Jack car from front about 1 foot (until master cyl is above height of slave). Remove resevoir cap. Open (not remove) bleeder on slave cyl. Gravity feed 1/2 pint of hydraulic (brake) fluid. If gravity doesn't start fluid movement, SLOWLY depress clutch pedal until fluid starts to move. After 1/2 pint has gone through system, close bleeder. Needle nosed vise grips work best (especially 6 cyl, which may require removal of slave cyl from bracket). Clamp vise grip pliers to slave cyl pushrod. Pull pushrod into the barrel of the slave cyl, while at the same time "cracking" the bleeder. The bleeder is at the wrong end of all three different slave cylinders. Air can be trapped at the end where the pushrod is, and must be pulled to the bleed valve. Check resevoir after first "pull" (can be nearly empty). We repeat this 5 times, or until no more bubbles appear. After 6 times, if there is still a bubble, Start over at the clutch pedal. Step 1, along time ago. Caution: do not shave (cut, machine) the flywheel. Hydraulic clutch systems typically have 0 to .003 clearence between the face of the release bearing and the fingers on the clutch plate. Removing material from the flywheel will move the plate that much further away from the release bearing, perhaps causing a non-release condition. Remanufactured clutches will usually have as much as 1/16" variation in the height of the plate fingers. Also resulting in a non-release condition. If the release bearing fork is too worn, then the same applies. Hydraulic clutch systems are called self adjusting, because they can only move a predetermined amount of fluid. The spring pressure of the plate will override the hydraulic pressure, so, extending the slave cyl pushrod length will not "adjust" the system.

I used a method acquired from a forum member here. I'll try this. Thanks, Mel.
 
Exactly how did you go about bleeding the slave cylinder? This is from a Fiero web site.

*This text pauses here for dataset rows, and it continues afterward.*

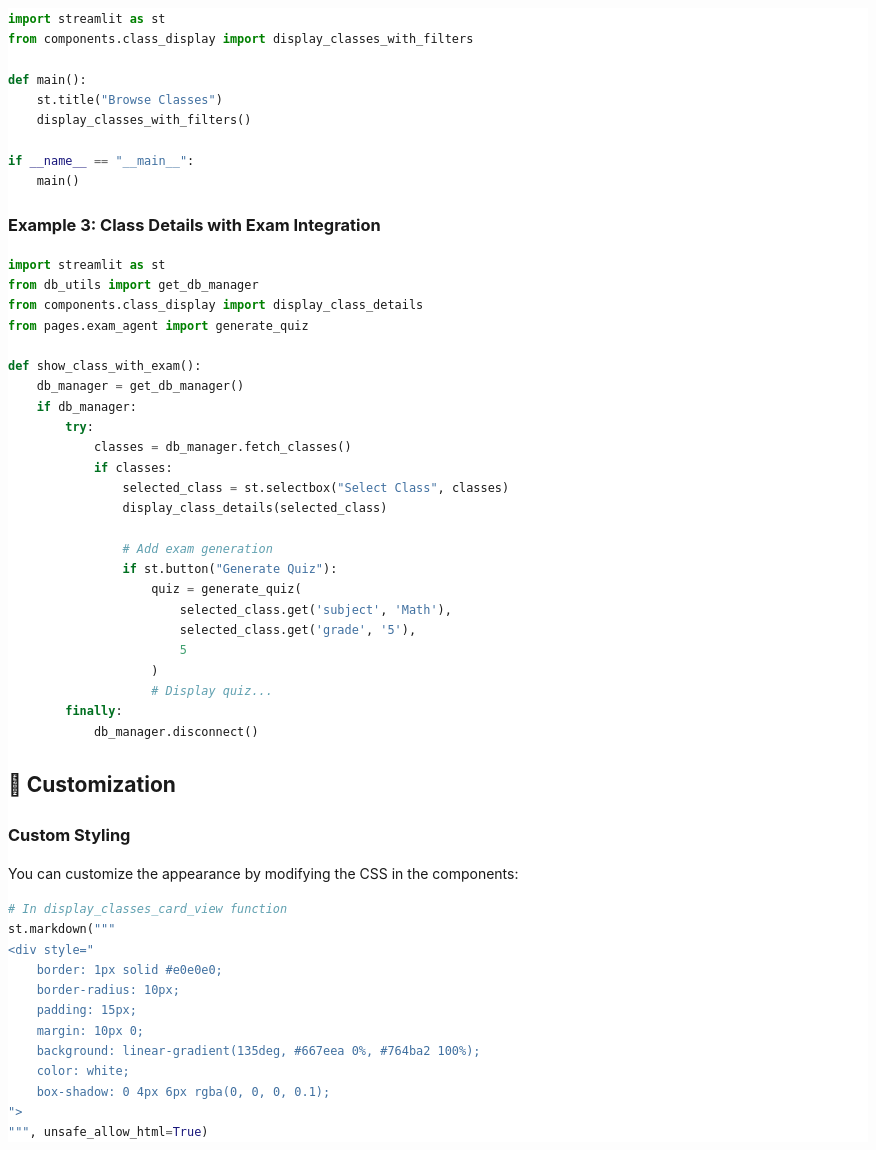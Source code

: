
 ```python
import streamlit as st
from components.class_display import display_classes_with_filters

def main():
    st.title("Browse Classes")
    display_classes_with_filters()

if __name__ == "__main__":
    main()
```

### Example 3: Class Details with Exam Integration

```python
import streamlit as st
from db_utils import get_db_manager
from components.class_display import display_class_details
from pages.exam_agent import generate_quiz

def show_class_with_exam():
    db_manager = get_db_manager()
    if db_manager:
        try:
            classes = db_manager.fetch_classes()
            if classes:
                selected_class = st.selectbox("Select Class", classes)
                display_class_details(selected_class)
                
                # Add exam generation
                if st.button("Generate Quiz"):
                    quiz = generate_quiz(
                        selected_class.get('subject', 'Math'),
                        selected_class.get('grade', '5'),
                        5
                    )
                    # Display quiz...
        finally:
            db_manager.disconnect()
```

## 🔧 Customization

### Custom Styling

You can customize the appearance by modifying the CSS in the components:

```python
# In display_classes_card_view function
st.markdown("""
<div style="
    border: 1px solid #e0e0e0;
    border-radius: 10px;
    padding: 15px;
    margin: 10px 0;
    background: linear-gradient(135deg, #667eea 0%, #764ba2 100%);
    color: white;
    box-shadow: 0 4px 6px rgba(0, 0, 0, 0.1);
">
""", unsafe_allow_html=True)
```
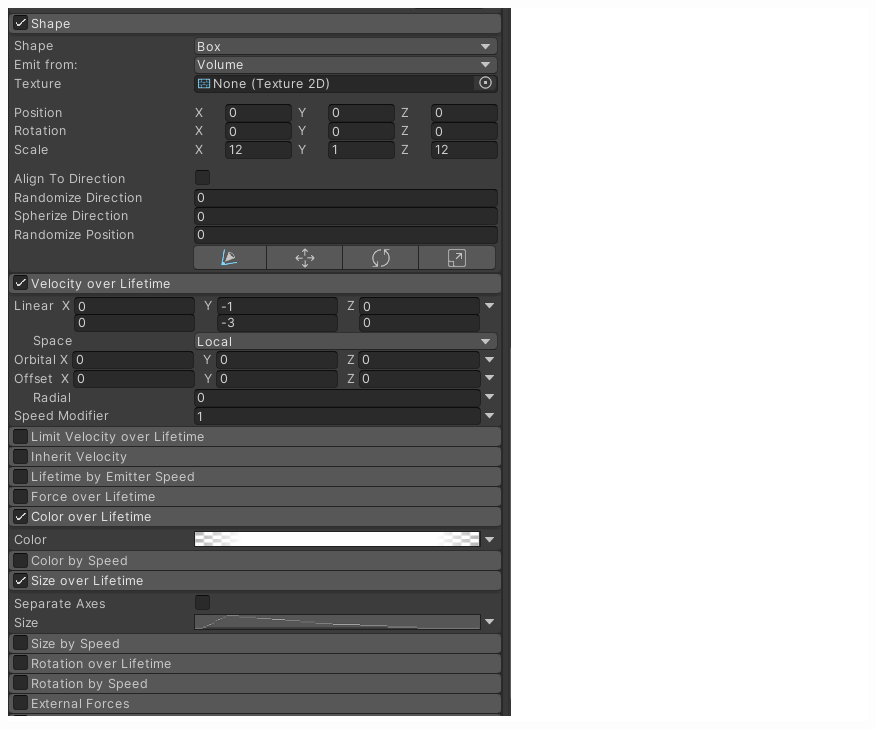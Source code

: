 ![Untitled](%E7%B2%92%E5%AD%90%E7%B3%BB%E7%B5%B1%20ef1e87c05c044b51bd766a0e0768ee35/Untitled%2010.png)
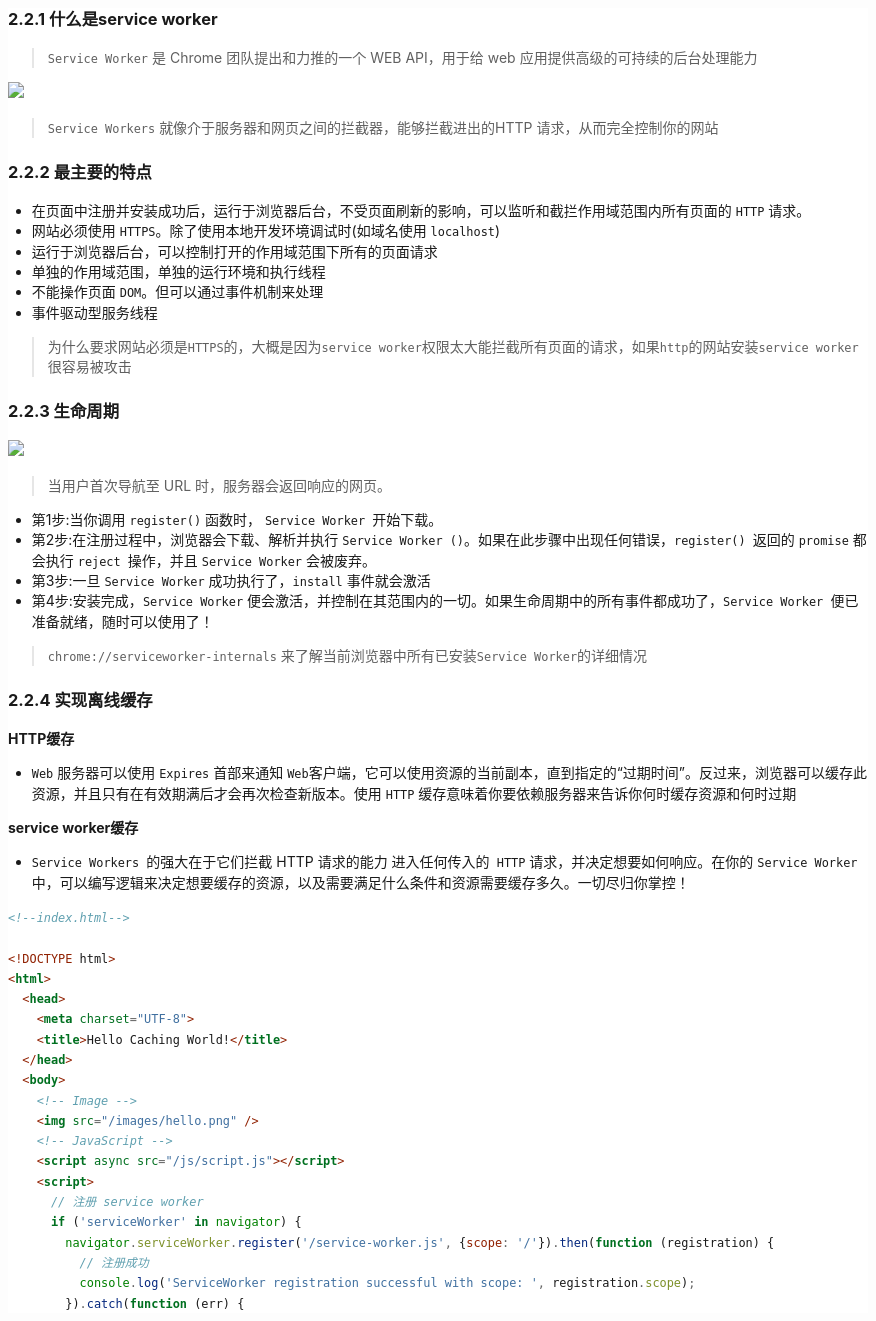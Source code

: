 ### 2.2.1 什么是service worker

> `Service Worker` 是 Chrome 团队提出和力推的一个 WEB API，用于给 web 应用提供高级的可持续的后台处理能力

![](https://poetries1.gitee.io/img-repo/2019/10/401.png)

> `Service Workers` 就像介于服务器和网页之间的拦截器，能够拦截进出的HTTP 请求，从而完全控制你的网站

### 2.2.2 最主要的特点

- 在页面中注册并安装成功后，运行于浏览器后台，不受页面刷新的影响，可以监听和截拦作用域范围内所有页面的 `HTTP` 请求。
- 网站必须使用 `HTTPS`。除了使用本地开发环境调试时(如域名使用 `localhost`)
- 运行于浏览器后台，可以控制打开的作用域范围下所有的页面请求
- 单独的作用域范围，单独的运行环境和执行线程
- 不能操作页面 `DOM`。但可以通过事件机制来处理
- 事件驱动型服务线程

> 为什么要求网站必须是`HTTPS`的，大概是因为`service worker`权限太大能拦截所有页面的请求，如果`http`的网站安装`service worker`很容易被攻击

### 2.2.3 生命周期

![](https://poetries1.gitee.io/img-repo/2019/10/402.png)

> 当用户首次导航至 URL 时，服务器会返回响应的网页。

- 第1步:当你调用 `register()` 函数时， `Service Worker `开始下载。
- 第2步:在注册过程中，浏览器会下载、解析并执行 `Service Worker ()`。如果在此步骤中出现任何错误，`register() `返回的 `promise` 都会执行 `reject `操作，并且 `Service Worker` 会被废弃。
- 第3步:一旦 `Service Worker` 成功执行了，`install` 事件就会激活
- 第4步:安装完成，`Service Worker` 便会激活，并控制在其范围内的一切。如果生命周期中的所有事件都成功了，`Service Worker `便已准备就绪，随时可以使用了！

> `chrome://serviceworker-internals` 来了解当前浏览器中所有已安装`Service Worker`的详细情况

### 2.2.4 实现离线缓存

**HTTP缓存**

- `Web` 服务器可以使用 `Expires` 首部来通知 `Web`客户端，它可以使用资源的当前副本，直到指定的“过期时间”。反过来，浏览器可以缓存此资源，并且只有在有效期满后才会再次检查新版本。使用 `HTTP` 缓存意味着你要依赖服务器来告诉你何时缓存资源和何时过期

**service worker缓存**

- `Service Workers `的强大在于它们拦截 HTTP 请求的能力
进入任何传入的` HTTP` 请求，并决定想要如何响应。在你的 `Service Worker` 中，可以编写逻辑来决定想要缓存的资源，以及需要满足什么条件和资源需要缓存多久。一切尽归你掌控！

```html
<!--index.html-->

<!DOCTYPE html>
<html>
  <head>
    <meta charset="UTF-8">
    <title>Hello Caching World!</title>
  </head>
  <body>
    <!-- Image -->
    <img src="/images/hello.png" />                 
    <!-- JavaScript -->
    <script async src="/js/script.js"></script>     
    <script>
      // 注册 service worker
      if ('serviceWorker' in navigator) {           
        navigator.serviceWorker.register('/service-worker.js', {scope: '/'}).then(function (registration) {
          // 注册成功
          console.log('ServiceWorker registration successful with scope: ', registration.scope);
        }).catch(function (err) {                   
```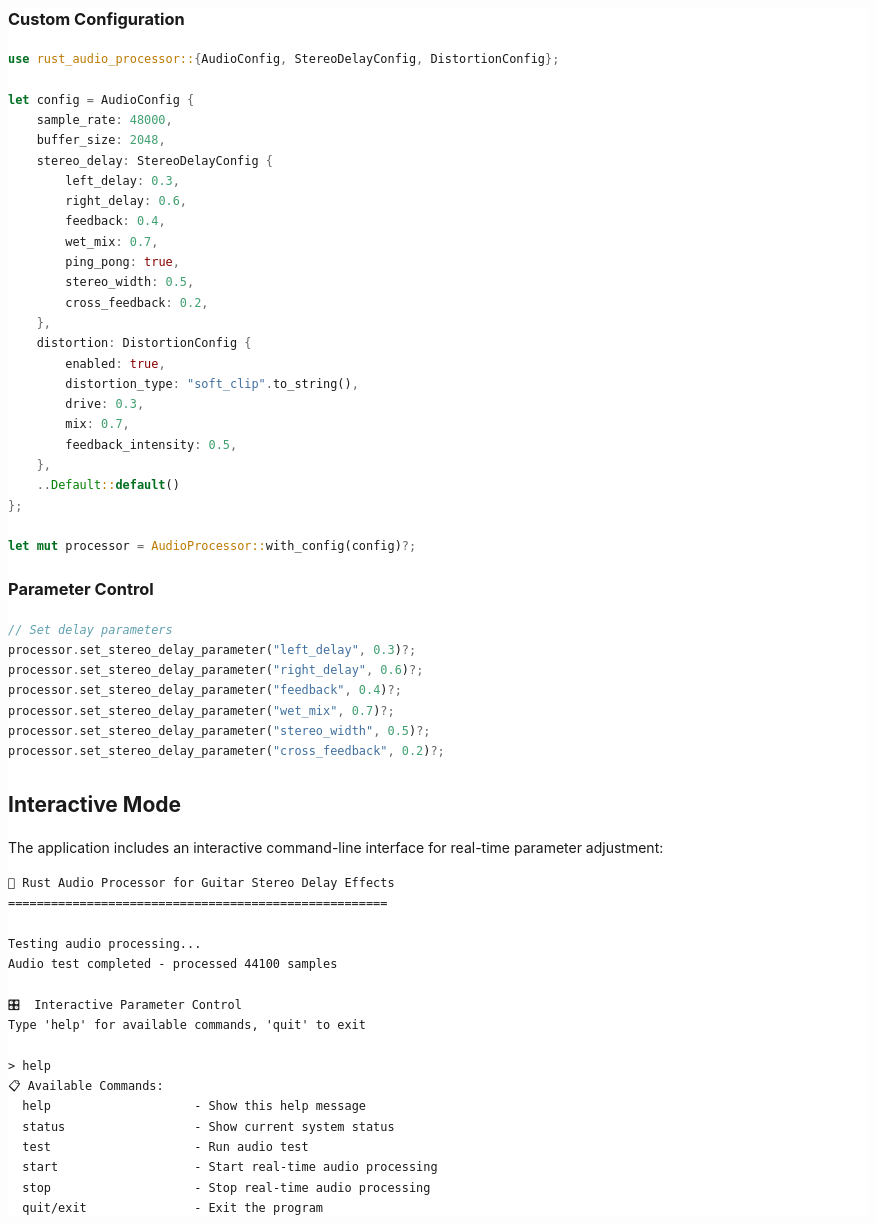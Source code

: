 ### Custom Configuration

```rust
use rust_audio_processor::{AudioConfig, StereoDelayConfig, DistortionConfig};

let config = AudioConfig {
    sample_rate: 48000,
    buffer_size: 2048,
    stereo_delay: StereoDelayConfig {
        left_delay: 0.3,
        right_delay: 0.6,
        feedback: 0.4,
        wet_mix: 0.7,
        ping_pong: true,
        stereo_width: 0.5,
        cross_feedback: 0.2,
    },
    distortion: DistortionConfig {
        enabled: true,
        distortion_type: "soft_clip".to_string(),
        drive: 0.3,
        mix: 0.7,
        feedback_intensity: 0.5,
    },
    ..Default::default()
};

let mut processor = AudioProcessor::with_config(config)?;
```

### Parameter Control

```rust
// Set delay parameters
processor.set_stereo_delay_parameter("left_delay", 0.3)?;
processor.set_stereo_delay_parameter("right_delay", 0.6)?;
processor.set_stereo_delay_parameter("feedback", 0.4)?;
processor.set_stereo_delay_parameter("wet_mix", 0.7)?;
processor.set_stereo_delay_parameter("stereo_width", 0.5)?;
processor.set_stereo_delay_parameter("cross_feedback", 0.2)?;
```

## Interactive Mode

The application includes an interactive command-line interface for real-time
parameter adjustment:

```
🎸 Rust Audio Processor for Guitar Stereo Delay Effects
=====================================================

Testing audio processing...
Audio test completed - processed 44100 samples

🎛️  Interactive Parameter Control
Type 'help' for available commands, 'quit' to exit

> help
📋 Available Commands:
  help                    - Show this help message
  status                  - Show current system status
  test                    - Run audio test
  start                   - Start real-time audio processing
  stop                    - Stop real-time audio processing
  quit/exit               - Exit the program
```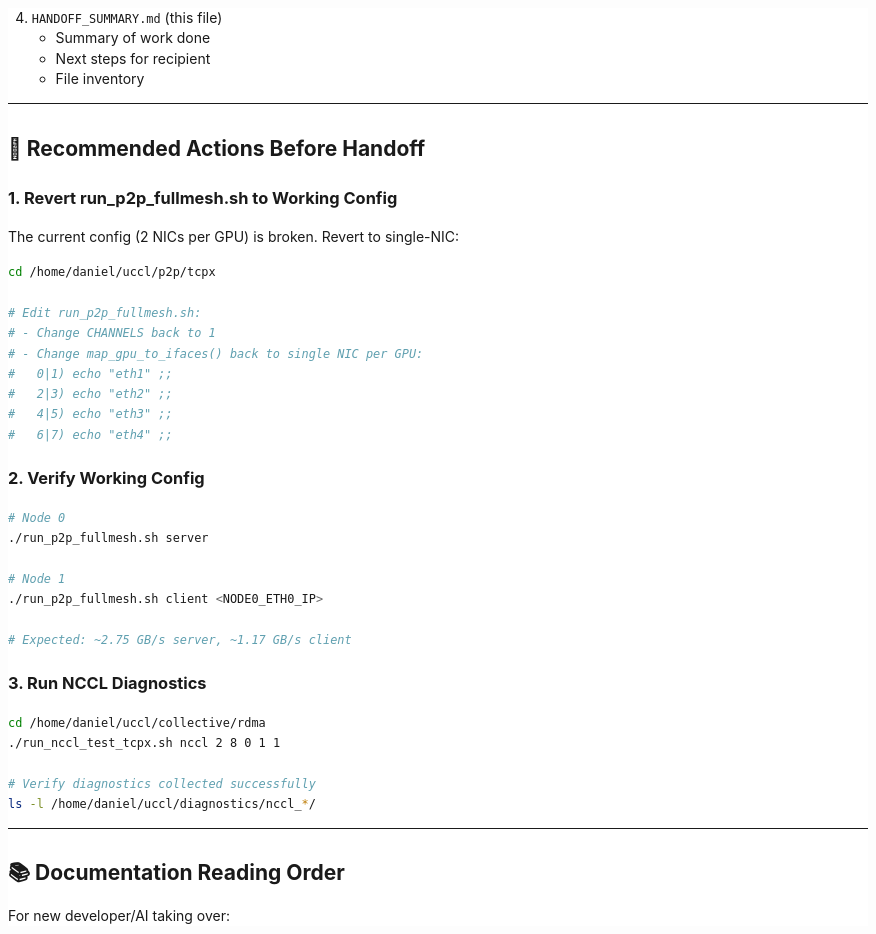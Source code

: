 4. `HANDOFF_SUMMARY.md` (this file)
   - Summary of work done
   - Next steps for recipient
   - File inventory

---

## 🔧 Recommended Actions Before Handoff

### 1. Revert run_p2p_fullmesh.sh to Working Config

The current config (2 NICs per GPU) is broken. Revert to single-NIC:

```bash
cd /home/daniel/uccl/p2p/tcpx

# Edit run_p2p_fullmesh.sh:
# - Change CHANNELS back to 1
# - Change map_gpu_to_ifaces() back to single NIC per GPU:
#   0|1) echo "eth1" ;;
#   2|3) echo "eth2" ;;
#   4|5) echo "eth3" ;;
#   6|7) echo "eth4" ;;
```

### 2. Verify Working Config

```bash
# Node 0
./run_p2p_fullmesh.sh server

# Node 1
./run_p2p_fullmesh.sh client <NODE0_ETH0_IP>

# Expected: ~2.75 GB/s server, ~1.17 GB/s client
```

### 3. Run NCCL Diagnostics

```bash
cd /home/daniel/uccl/collective/rdma
./run_nccl_test_tcpx.sh nccl 2 8 0 1 1

# Verify diagnostics collected successfully
ls -l /home/daniel/uccl/diagnostics/nccl_*/
```

---

## 📚 Documentation Reading Order

For new developer/AI taking over:

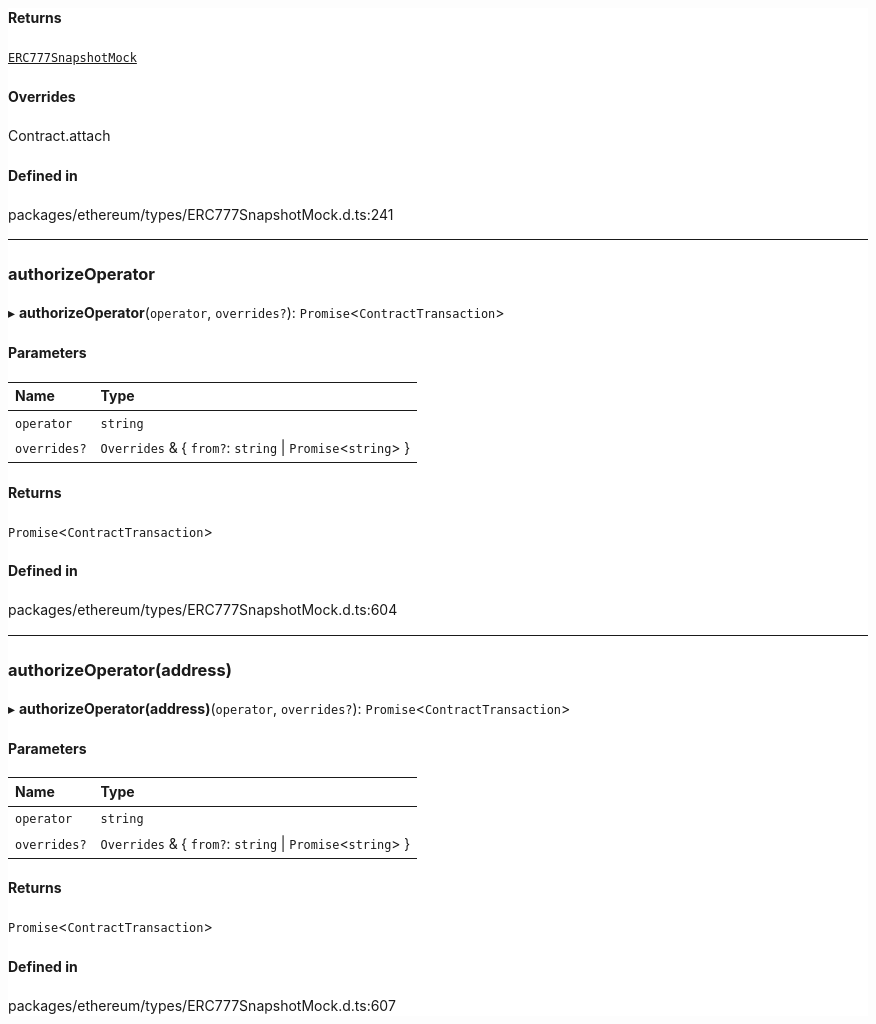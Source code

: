 #### Returns

[`ERC777SnapshotMock`](erc777snapshotmock.md)

#### Overrides

Contract.attach

#### Defined in

packages/ethereum/types/ERC777SnapshotMock.d.ts:241

___

### authorizeOperator

▸ **authorizeOperator**(`operator`, `overrides?`): `Promise`<`ContractTransaction`\>

#### Parameters

| Name | Type |
| :------ | :------ |
| `operator` | `string` |
| `overrides?` | `Overrides` & { `from?`: `string` \| `Promise`<`string`\>  } |

#### Returns

`Promise`<`ContractTransaction`\>

#### Defined in

packages/ethereum/types/ERC777SnapshotMock.d.ts:604

___

### authorizeOperator(address)

▸ **authorizeOperator(address)**(`operator`, `overrides?`): `Promise`<`ContractTransaction`\>

#### Parameters

| Name | Type |
| :------ | :------ |
| `operator` | `string` |
| `overrides?` | `Overrides` & { `from?`: `string` \| `Promise`<`string`\>  } |

#### Returns

`Promise`<`ContractTransaction`\>

#### Defined in

packages/ethereum/types/ERC777SnapshotMock.d.ts:607
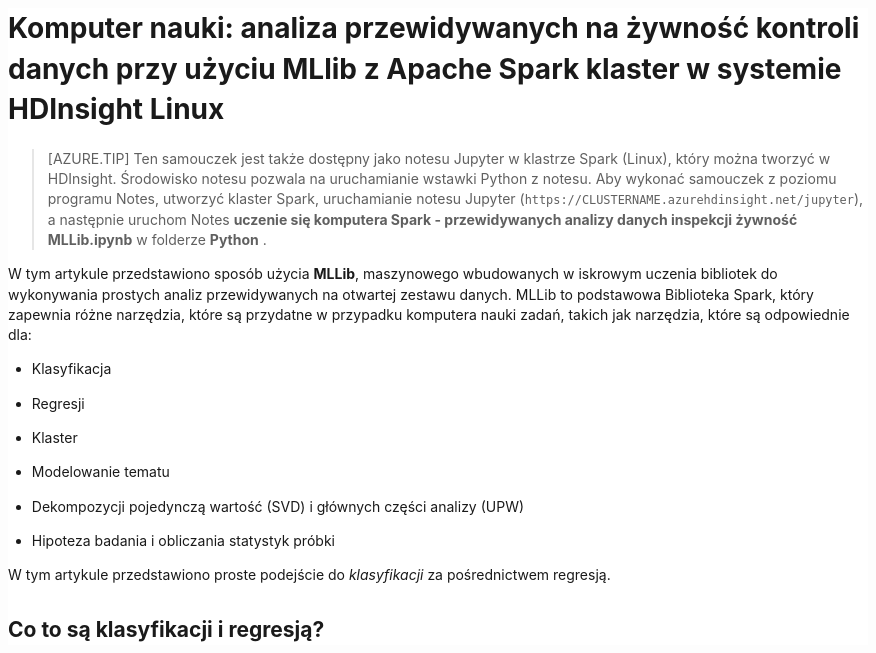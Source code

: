 <properties 
    pageTitle="Tworzenie aplikacji nauki komputera na HDInsight za pomocą Apache Spark | Microsoft Azure" 
    description="Instrukcje krok po kroku dotyczące sposobu używania notesów z Apache Spark do tworzenia aplikacji nauki komputera" 
    services="hdinsight" 
    documentationCenter="" 
    authors="nitinme" 
    manager="jhubbard" 
    editor="cgronlun"
    tags="azure-portal"/>

<tags 
    ms.service="hdinsight" 
    ms.workload="big-data" 
    ms.tgt_pltfrm="na" 
    ms.devlang="na" 
    ms.topic="article" 
    ms.date="10/05/2016" 
    ms.author="nitinme"/>


# <a name="machine-learning-predictive-analysis-on-food-inspection-data-using-mllib-with-apache-spark-cluster-on-hdinsight-linux"></a>Komputer nauki: analiza przewidywanych na żywność kontroli danych przy użyciu MLlib z Apache Spark klaster w systemie HDInsight Linux

> [AZURE.TIP] Ten samouczek jest także dostępny jako notesu Jupyter w klastrze Spark (Linux), który można tworzyć w HDInsight. Środowisko notesu pozwala na uruchamianie wstawki Python z notesu. Aby wykonać samouczek z poziomu programu Notes, utworzyć klaster Spark, uruchamianie notesu Jupyter (`https://CLUSTERNAME.azurehdinsight.net/jupyter`), a następnie uruchom Notes **uczenie się komputera Spark - przewidywanych analizy danych inspekcji żywność MLLib.ipynb** w folderze **Python** .


W tym artykule przedstawiono sposób użycia **MLLib**, maszynowego wbudowanych w iskrowym uczenia bibliotek do wykonywania prostych analiz przewidywanych na otwartej zestawu danych. MLLib to podstawowa Biblioteka Spark, który zapewnia różne narzędzia, które są przydatne w przypadku komputera nauki zadań, takich jak narzędzia, które są odpowiednie dla:

* Klasyfikacja

* Regresji

* Klaster

* Modelowanie tematu

* Dekompozycji pojedynczą wartość (SVD) i głównych części analizy (UPW)

* Hipoteza badania i obliczania statystyk próbki

W tym artykule przedstawiono proste podejście do *klasyfikacji* za pośrednictwem regresją.

## <a name="what-are-classification-and-logistic-regression"></a>Co to są klasyfikacji i regresją?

Jack car from front about 1 foot (until master cyl is above height of slave). Remove resevoir cap. Open (not remove) bleeder on slave cyl. Gravity feed 1/2 pint of hydraulic (brake) fluid. If gravity doesn't start fluid movement, SLOWLY depress clutch pedal until fluid starts to move. After 1/2 pint has gone through system, close bleeder. Needle nosed vise grips work best (especially 6 cyl, which may require removal of slave cyl from bracket). Clamp vise grip pliers to slave cyl pushrod. Pull pushrod into the barrel of the slave cyl, while at the same time "cracking" the bleeder. The bleeder is at the wrong end of all three different slave cylinders. Air can be trapped at the end where the pushrod is, and must be pulled to the bleed valve. Check resevoir after first "pull" (can be nearly empty). We repeat this 5 times, or until no more bubbles appear. After 6 times, if there is still a bubble, Start over at the clutch pedal. Step 1, along time ago. Caution: do not shave (cut, machine) the flywheel. Hydraulic clutch systems typically have 0 to .003 clearence between the face of the release bearing and the fingers on the clutch plate. Removing material from the flywheel will move the plate that much further away from the release bearing, perhaps causing a non-release condition. Remanufactured clutches will usually have as much as 1/16" variation in the height of the plate fingers. Also resulting in a non-release condition. If the release bearing fork is too worn, then the same applies. Hydraulic clutch systems are called self adjusting, because they can only move a predetermined amount of fluid. The spring pressure of the plate will override the hydraulic pressure, so, extending the slave cyl pushrod length will not "adjust" the system.

This seems to have corrected my problem. I have recovered 1st gear and the shifting/grinding issue is gone. Thanks to all who replied, especially mel. Thanks a lot.